Only the pictures are to be dropped, and the rest of the data should be copied exactly.

☆ ☆ ☆

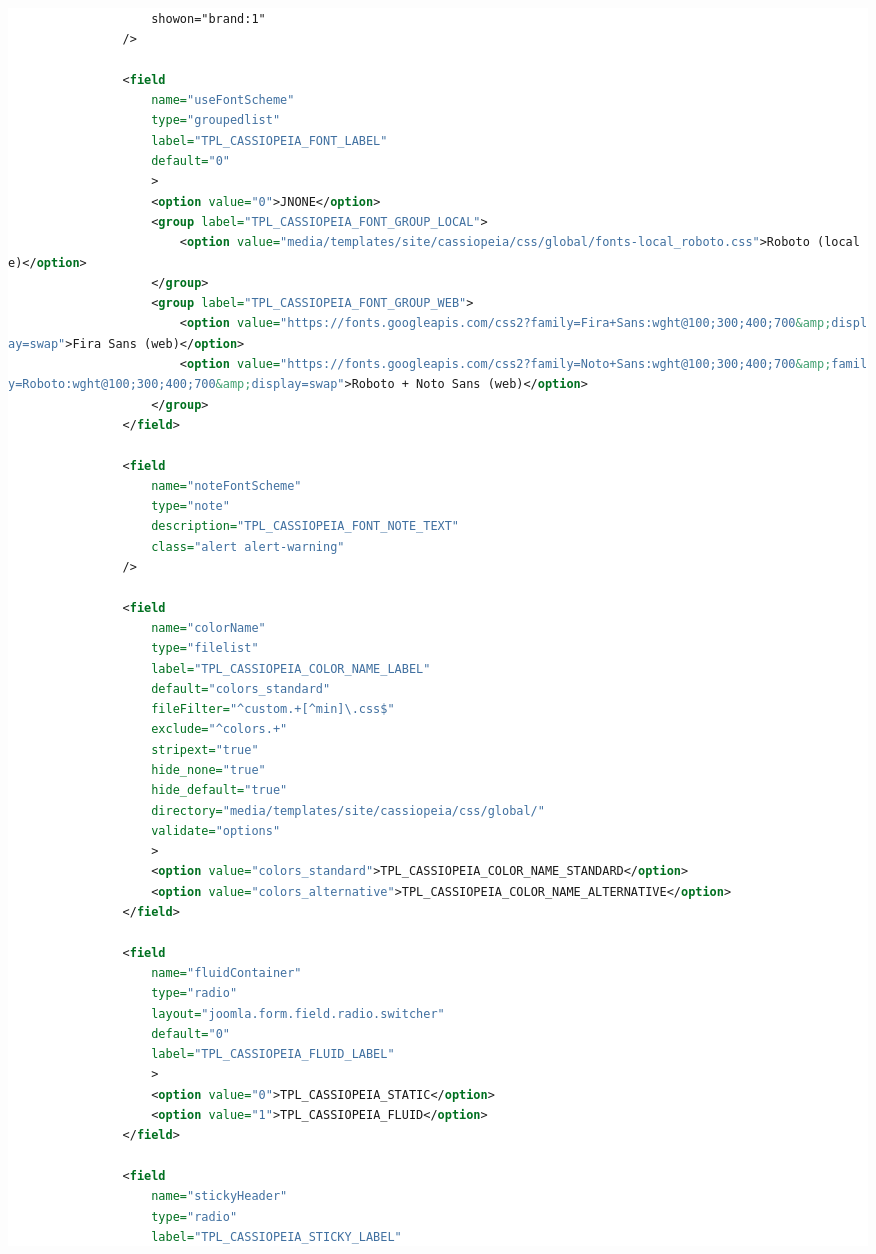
 ```xml
                    showon="brand:1"
                />

                <field
                    name="useFontScheme"
                    type="groupedlist"
                    label="TPL_CASSIOPEIA_FONT_LABEL"
                    default="0"
                    >
                    <option value="0">JNONE</option>
                    <group label="TPL_CASSIOPEIA_FONT_GROUP_LOCAL">
                        <option value="media/templates/site/cassiopeia/css/global/fonts-local_roboto.css">Roboto (locale)</option>
                    </group>
                    <group label="TPL_CASSIOPEIA_FONT_GROUP_WEB">
                        <option value="https://fonts.googleapis.com/css2?family=Fira+Sans:wght@100;300;400;700&amp;display=swap">Fira Sans (web)</option>
                        <option value="https://fonts.googleapis.com/css2?family=Noto+Sans:wght@100;300;400;700&amp;family=Roboto:wght@100;300;400;700&amp;display=swap">Roboto + Noto Sans (web)</option>
                    </group>
                </field>

                <field
                    name="noteFontScheme"
                    type="note"
                    description="TPL_CASSIOPEIA_FONT_NOTE_TEXT"
                    class="alert alert-warning"
                />

                <field
                    name="colorName"
                    type="filelist"
                    label="TPL_CASSIOPEIA_COLOR_NAME_LABEL"
                    default="colors_standard"
                    fileFilter="^custom.+[^min]\.css$"
                    exclude="^colors.+"
                    stripext="true"
                    hide_none="true"
                    hide_default="true"
                    directory="media/templates/site/cassiopeia/css/global/"
                    validate="options"
                    >
                    <option value="colors_standard">TPL_CASSIOPEIA_COLOR_NAME_STANDARD</option>
                    <option value="colors_alternative">TPL_CASSIOPEIA_COLOR_NAME_ALTERNATIVE</option>
                </field>

                <field
                    name="fluidContainer"
                    type="radio"
                    layout="joomla.form.field.radio.switcher"
                    default="0"
                    label="TPL_CASSIOPEIA_FLUID_LABEL"
                    >
                    <option value="0">TPL_CASSIOPEIA_STATIC</option>
                    <option value="1">TPL_CASSIOPEIA_FLUID</option>
                </field>

                <field
                    name="stickyHeader"
                    type="radio"
                    label="TPL_CASSIOPEIA_STICKY_LABEL"
```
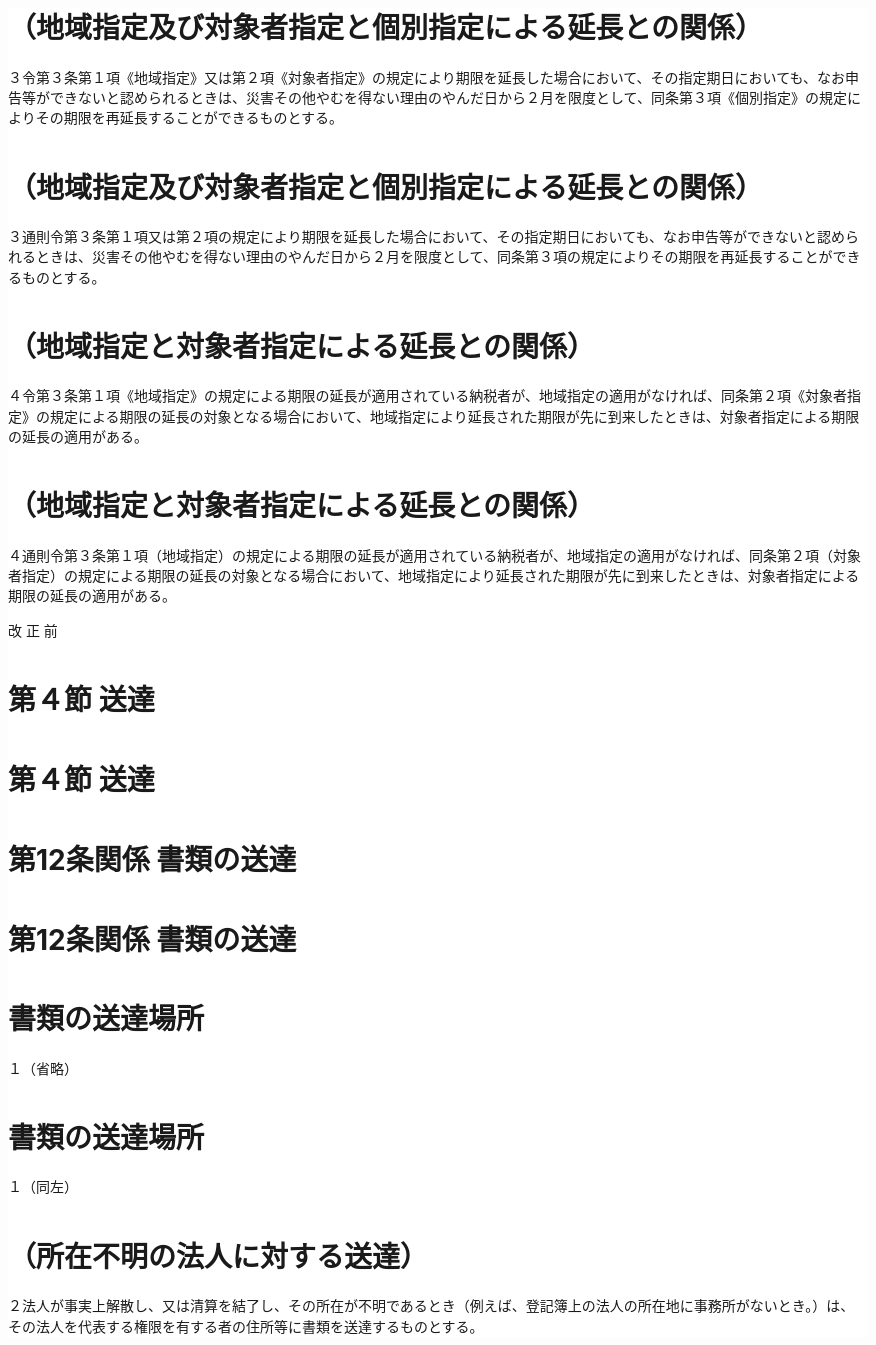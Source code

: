 # （地域指定及び対象者指定と個別指定による延長との関係）

３令第３条第１項《地域指定》又は第２項《対象者指定》の規定により期限を延長した場合において、その指定期日においても、なお申告等ができないと認められるときは、災害その他やむを得ない理由のやんだ日から２月を限度として、同条第３項《個別指定》の規定によりその期限を再延長することができるものとする。

# （地域指定及び対象者指定と個別指定による延長との関係）

３通則令第３条第１項又は第２項の規定により期限を延長した場合において、その指定期日においても、なお申告等ができないと認められるときは、災害その他やむを得ない理由のやんだ日から２月を限度として、同条第３項の規定によりその期限を再延長することができるものとする。

# （地域指定と対象者指定による延長との関係）

４令第３条第１項《地域指定》の規定による期限の延長が適用されている納税者が、地域指定の適用がなければ、同条第２項《対象者指定》の規定による期限の延長の対象となる場合において、地域指定により延長された期限が先に到来したときは、対象者指定による期限の延長の適用がある。

# （地域指定と対象者指定による延長との関係）

４通則令第３条第１項（地域指定）の規定による期限の延長が適用されている納税者が、地域指定の適用がなければ、同条第２項（対象者指定）の規定による期限の延長の対象となる場合において、地域指定により延長された期限が先に到来したときは、対象者指定による期限の延長の適用がある。

改 正 前

# 第４節 送達

# 第４節 送達

# 第12条関係 書類の送達

# 第12条関係 書類の送達

# 書類の送達場所

１（省略）

# 書類の送達場所

１（同左）

# （所在不明の法人に対する送達）

２法人が事実上解散し、又は清算を結了し、その所在が不明であるとき（例えば、登記簿上の法人の所在地に事務所がないとき。）は、その法人を代表する権限を有する者の住所等に書類を送達するものとする。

☆ ☆ ☆

ANSWER TO THIS TASK:
 ```xml
                    showon="brand:1"
                />

                <field
                    name="useFontScheme"
                    type="groupedlist"
                    label="TPL_CASSIOPEIA_FONT_LABEL"
                    default="0"
                    >
                    <option value="0">JNONE</option>
                    <group label="TPL_CASSIOPEIA_FONT_GROUP_LOCAL">
                        <option value="media/templates/site/cassiopeia/css/global/fonts-local_roboto.css">Roboto (locale)</option>
                    </group>
                    <group label="TPL_CASSIOPEIA_FONT_GROUP_WEB">
                        <option value="https://fonts.googleapis.com/css2?family=Fira+Sans:wght@100;300;400;700&amp;display=swap">Fira Sans (web)</option>
                        <option value="https://fonts.googleapis.com/css2?family=Noto+Sans:wght@100;300;400;700&amp;family=Roboto:wght@100;300;400;700&amp;display=swap">Roboto + Noto Sans (web)</option>
                    </group>
                </field>

                <field
                    name="noteFontScheme"
                    type="note"
                    description="TPL_CASSIOPEIA_FONT_NOTE_TEXT"
                    class="alert alert-warning"
                />

                <field
                    name="colorName"
                    type="filelist"
                    label="TPL_CASSIOPEIA_COLOR_NAME_LABEL"
                    default="colors_standard"
                    fileFilter="^custom.+[^min]\.css$"
                    exclude="^colors.+"
                    stripext="true"
                    hide_none="true"
                    hide_default="true"
                    directory="media/templates/site/cassiopeia/css/global/"
                    validate="options"
                    >
                    <option value="colors_standard">TPL_CASSIOPEIA_COLOR_NAME_STANDARD</option>
                    <option value="colors_alternative">TPL_CASSIOPEIA_COLOR_NAME_ALTERNATIVE</option>
                </field>

                <field
                    name="fluidContainer"
                    type="radio"
                    layout="joomla.form.field.radio.switcher"
                    default="0"
                    label="TPL_CASSIOPEIA_FLUID_LABEL"
                    >
                    <option value="0">TPL_CASSIOPEIA_STATIC</option>
                    <option value="1">TPL_CASSIOPEIA_FLUID</option>
                </field>

                <field
                    name="stickyHeader"
                    type="radio"
                    label="TPL_CASSIOPEIA_STICKY_LABEL"
```
Source code

: # （地域指定及び対象者指定と個別指定による延長との関係）

３令第３条第１項《地域指定》又は第２項《対象者指定》の規定により期限を延長した場合において、その指定期日においても、なお申告等ができないと認められるときは、災害その他やむを得ない理由のやんだ日から２月を限度として、同条第３項《個別指定》の規定によりその期限を再延長することができるものとする。

# （地域指定及び対象者指定と個別指定による延長との関係）

３通則令第３条第１項又は第２項の規定により期限を延長した場合において、その指定期日においても、なお申告等ができないと認められるときは、災害その他やむを得ない理由のやんだ日から２月を限度として、同条第３項の規定によりその期限を再延長することができるものとする。

# （地域指定と対象者指定による延長との関係）

４令第３条第１項《地域指定》の規定による期限の延長が適用されている納税者が、地域指定の適用がなければ、同条第２項《対象者指定》の規定による期限の延長の対象となる場合において、地域指定により延長された期限が先に到来したときは、対象者指定による期限の延長の適用がある。

# （地域指定と対象者指定による延長との関係）

４通則令第３条第１項（地域指定）の規定による期限の延長が適用されている納税者が、地域指定の適用がなければ、同条第２項（対象者指定）の規定による期限の延長の対象となる場合において、地域指定により延長された期限が先に到来したときは、対象者指定による期限の延長の適用がある。

改 正 前

# 第４節 送達

# 第４節 送達

# 第12条関係 書類の送達

# 第12条関係 書類の送達

# 書類の送達場所

１（省略）

# 書類の送達場所

１（同左）

# （所在不明の法人に対する送達）

２法人が事実上解散し、又は清算を結了し、その所在が不明であるとき（例えば、登記簿上の法人の所在地に事務所がないとき。）は、その法人を代表する権限を有する者の住所等に書類を送達するものとする。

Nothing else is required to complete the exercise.